17 stycznia 2020

Od Lily do Pana Stasia

Zdawać się mogło, iż życie niecodziennej rodziny, pozostanie na zawsze już kolorowe, żywcem wyciągnięte z wizji umysłu. Spokojne, ciche, bez większych i efektownych akcji. Jednak piękne scenariusze wykreowane przez młodych rodziców, nie znalazły odzwierciedlenia w ich późniejszym życiu. Wszystko zmieniało się diametralnie, gdy ich “słodkie maleństwo” zaczynało poznawać świat na własnych zasadach i chodzić własnymi drogami. Nieprzespane noce, walka z małym niejadkiem, czy potłuczona zastawa stołowa? Można to było przemilczeć, przemyślenia i uwagi pozostawić dla siebie w umyśle. Jednak jeden szczegół z wiekiem wyszedł na jaw, słodziutka księżniczka odziedziczyła charakterem po kochanej mamusi. Niczym grom z jasnego nieba uderzyło to w wilkołaka, który miał ciche nadzieje na inne aspekty w tym kierunku. Jednakże nadaremno poszły jego modły w stronę nieba, potomek okazał się mieć niezwykły temperament.

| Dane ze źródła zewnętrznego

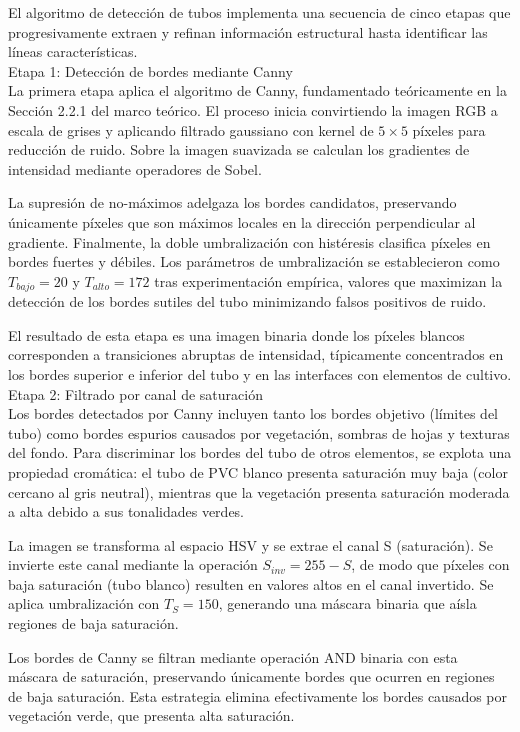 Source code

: El algoritmo de detección de tubos implementa una secuencia de cinco etapas que progresivamente extraen y refinan información estructural hasta identificar las líneas características.\\

Etapa 1: Detección de bordes mediante Canny \\
\noindent
La primera etapa aplica el algoritmo de Canny, fundamentado teóricamente en la Sección 2.2.1 del marco teórico. El proceso inicia convirtiendo la imagen RGB a escala de grises y aplicando filtrado gaussiano con kernel de $5 \times 5$ píxeles para reducción de ruido. Sobre la imagen suavizada se calculan los gradientes de intensidad mediante operadores de Sobel.

La supresión de no-máximos adelgaza los bordes candidatos, preservando únicamente píxeles que son máximos locales en la dirección perpendicular al gradiente. Finalmente, la doble umbralización con histéresis clasifica píxeles en bordes fuertes y débiles. Los parámetros de umbralización se establecieron como $T_{bajo} = 20$ y $T_{alto} = 172$ tras experimentación empírica, valores que maximizan la detección de los bordes sutiles del tubo minimizando falsos positivos de ruido.

El resultado de esta etapa es una imagen binaria donde los píxeles blancos corresponden a transiciones abruptas de intensidad, típicamente concentrados en los bordes superior e inferior del tubo y en las interfaces con elementos de cultivo.\\

Etapa 2: Filtrado por canal de saturación\\
\noindent
Los bordes detectados por Canny incluyen tanto los bordes objetivo (límites del tubo) como bordes espurios causados por vegetación, sombras de hojas y texturas del fondo. Para discriminar los bordes del tubo de otros elementos, se explota una propiedad cromática: el tubo de PVC blanco presenta saturación muy baja (color cercano al gris neutral), mientras que la vegetación presenta saturación moderada a alta debido a sus tonalidades verdes.

La imagen se transforma al espacio HSV y se extrae el canal S (saturación). Se invierte este canal mediante la operación $S_{inv} = 255 - S$, de modo que píxeles con baja saturación (tubo blanco) resulten en valores altos en el canal invertido. Se aplica umbralización con $T_S = 150$, generando una máscara binaria que aísla regiones de baja saturación.

Los bordes de Canny se filtran mediante operación AND binaria con esta máscara de saturación, preservando únicamente bordes que ocurren en regiones de baja saturación. Esta estrategia elimina efectivamente los bordes causados por vegetación verde, que presenta alta saturación.\\

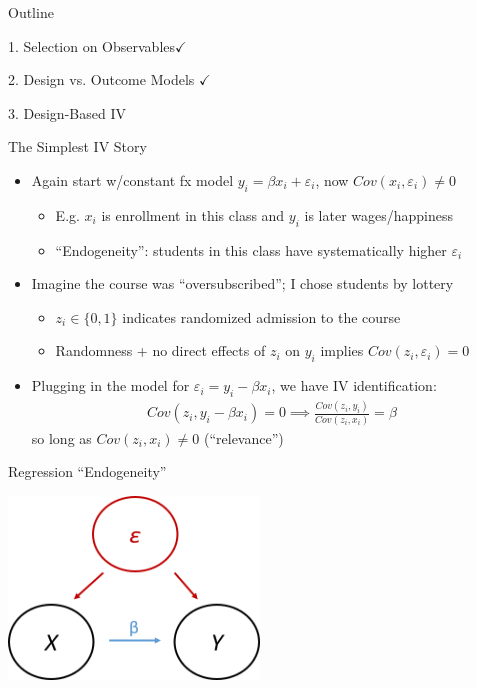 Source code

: \documentclass[11pt,english]{beamer}
\begin{document}
\begin{frame}{Outline}

\textcolor{red!75!green!50!blue!25!gray}{1. Selection on Observables}$\checkmark$
\vspace{0.8cm}

\textcolor{red!75!green!50!blue!25!gray}{2. Design vs. Outcome Models }$\checkmark$
\vspace{0.8cm}

3. Design-Based IV

\end{frame}

\begin{frame}{The Simplest IV Story}

\begin{itemize}
\item Again start w/constant fx model $y_{i}=\beta x_i+\varepsilon_i$, now $Cov(x_i,\varepsilon_i)\neq 0$\smallskip
\begin{itemize}
\item E.g. $x_i$ is enrollment in this class  and $y_i$ is later wages/happiness\smallskip
\item ``Endogeneity'': students in this class have systematically higher $\varepsilon_i$
\end{itemize}\bigskip\pause{}

\item Imagine the course was ``oversubscribed''; I chose students by lottery\smallskip
\begin{itemize}
\item $z_i\in\{0,1\}$ indicates randomized admission to the course\smallskip
\item Randomness + no direct effects of $z_i$ on $y_i$ implies $Cov(z_i,\varepsilon_i)=0$
\end{itemize}\bigskip\pause{}
\item Plugging in the model for $\varepsilon_i=y_i-\beta x_i$, we have IV identification:
\begin{align*}
Cov(z_i,y_i-\beta x_i)=0\implies \frac{Cov(z_i,y_i)}{Cov(z_i,x_i)}=\beta
\end{align*}
so long as $Cov(z_i,x_i)\neq 0$ (``relevance'')
\end{itemize}

\end{frame}

\begin{frame}{Regression ``Endogeneity''}

\begin{center}
	\includegraphics[width=0.5\textwidth]{figures/dag2.png}
\end{center}

\end{frame}
\end{document}
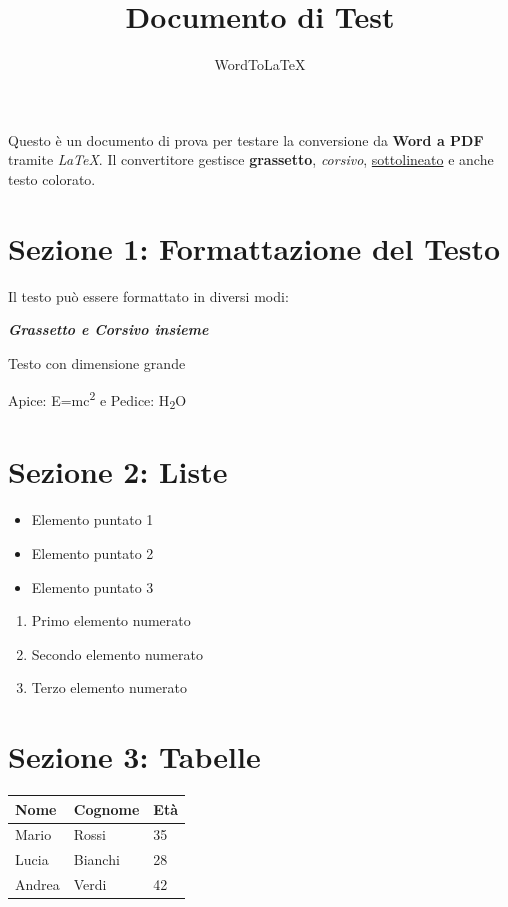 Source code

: \documentclass[11pt, a4paper]{article}
\begin{document}
\title{Documento di Test}
\author{WordToLaTeX}
\date{}
\maketitle
\thispagestyle{fancy}

Questo è un documento di prova per testare la conversione da \textbf{Word a PDF} tramite \textit{LaTeX}. Il convertitore gestisce \textbf{grassetto}, \textit{corsivo}, \underline{sottolineato} e anche \textcolor[RGB]{255,0,0}{testo colorato}.

\section{Sezione 1: Formattazione del Testo}

Il testo può essere formattato in diversi modi:

\textit{\textbf{Grassetto e Corsivo insieme}}

Testo con dimensione grande

Apice: E=mc\textsuperscript{2} e Pedice: H\textsubscript{2}O

\section{Sezione 2: Liste}

\begin{itemize}
  \item Elemento puntato 1
  \item Elemento puntato 2
  \item Elemento puntato 3
\end{itemize}

\begin{enumerate}
  \item Primo elemento numerato
  \item Secondo elemento numerato
  \item Terzo elemento numerato
\end{enumerate}

\section{Sezione 3: Tabelle}

\begin{table}[H]
  \centering
  \begin{tabularx}{\textwidth}{|X|X|X|}
    \hline
    \textbf{Nome} & \textbf{Cognome} & \textbf{Età} \\
    \hline
    Mario & Rossi & 35 \\
    \hline
    Lucia & Bianchi & 28 \\
    \hline
    Andrea & Verdi & 42 \\
    \hline
  \end{tabularx}
\end{table}
\end{document}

Na pozór gospodarstwo spowite mrokiem, zdawało się nie być schronieniem dla żadnej żywej istoty. Jednak pozory mylą, a co nie chce być odnalezione, na zawsze pozostanie wielką tajemnicą. Czarna postać pod okryciem kaptura, skrywała swoją obecność i tożsamość. Jak gdyby nic weszła po cichutku do znanego jej na pamięć budynku. Poruszała się niczym rasowa kotka, odkładając poszczególne rzeczy na swoje miejsce. Dobrze skrojona kamizelka znalazła miejsce na wieszaku, obok zielonego bezrękawnika, zaś wszelka broń bezpiecznie została odłożona do położonej wysoko szafki. Czarna brew wampirzycy wystrzeliła do góry powolutku, widząc mokre ślady wody i błota, prowadzące na niedawno powstały pokój na piętrze domostwa.

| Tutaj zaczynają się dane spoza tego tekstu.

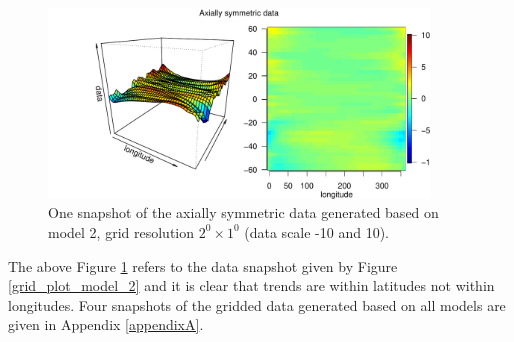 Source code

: \begin{figure}[H]
	\begin{center}
		\includegraphics [width=0.9\textwidth ]{graphs/Data_sample_120_model2_density.pdf}
		\caption[One Snapshot of The Axially Symmetric Data Generated Based on Model 2]{One snapshot of the axially symmetric data generated based on model 2, grid resolution $2^0\times 1^0$ (data scale -10 and 10).}
			\label{grid_plot_model2_sim2}
	\end{center}
\end{figure}
The above Figure \ref{grid_plot_model2_sim2} refers to the data snapshot given by Figure \eqref{grid_plot_model_2} and it is clear that trends are within latitudes not within longitudes. Four snapshots of the gridded data generated based on all models are given in Appendix \ref{appendixA}.

%

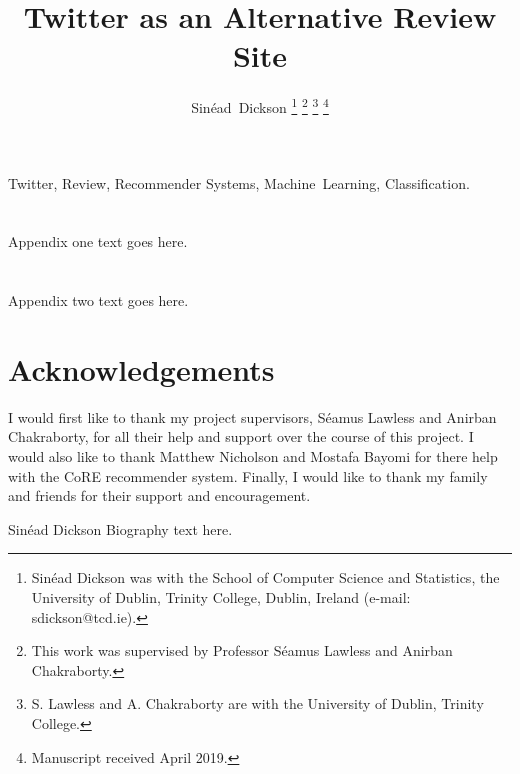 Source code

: \documentclass[journal]{IEEEtran}
\begin{document}
\title{Twitter as an Alternative Review Site}

\author{Sin\'ead~Dickson
\thanks{Sin\'ead Dickson was with the School of Computer Science and Statistics, the University of Dublin, Trinity College, Dublin, Ireland (e-mail: sdickson@tcd.ie).}
\thanks{This work was supervised by Professor S\'eamus Lawless and Anirban Chakraborty.}
\thanks{S. Lawless and A. Chakraborty are with the University of Dublin, Trinity College.}%
\thanks{Manuscript received April 2019.}}

\maketitle



\begin{IEEEkeywords}
Twitter, Review, Recommender Systems, Machine~Learning, Classification.
\end{IEEEkeywords}







\appendices
\section{}
Appendix one text goes here.

\section{}
Appendix two text goes here.

\section*{Acknowledgements}
I would first like to thank my project supervisors, S\'eamus Lawless and Anirban Chakraborty, for all their help and support over the course of this project. 
I would also like to thank Matthew Nicholson and Mostafa Bayomi for there help with the CoRE recommender system.
Finally, I would like to thank my family and friends for their support and encouragement.


\begin{IEEEbiography}{Sin\'ead Dickson}
Biography text here.
\end{IEEEbiography}
\end{document}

- Niech tylko dorwę w swoje łapy… - mruknęła, znajdując w mgnieniu oka przed wejściem do swoistej jaskini pewnej damy. Przeskanowała po ciemku każdy element zapamietany od czasu, gdy odprowadzała swoją córkę spać. Przez lata swoistego doświadczania wiedziała, na co stać pewną dwójkę bliskich jej osób. - Że też nie odziedziczyłaś charakteru po ojcu.

Dorosła kobieta oparła się wygodnie o futrynę drzwi, krzyżując ramiona na swojej klatce piersiowej. Na łóżku ewidentnie leżała dość drobniutka sylwetka, zaś spod kołdry widać tylko było czarna pukle włosów. Spała. Mamuśka mogła odetchnąć z ulgą, jednym momencie skierowała się do wyjścia. Pomimo swoich nocnych podbojów, chciała też sama odpocząć w ramionach ukochanej osoby. Chodź starsza maruda nie raz dawała jasno do myślenia, że po prostu go zaniedbywała.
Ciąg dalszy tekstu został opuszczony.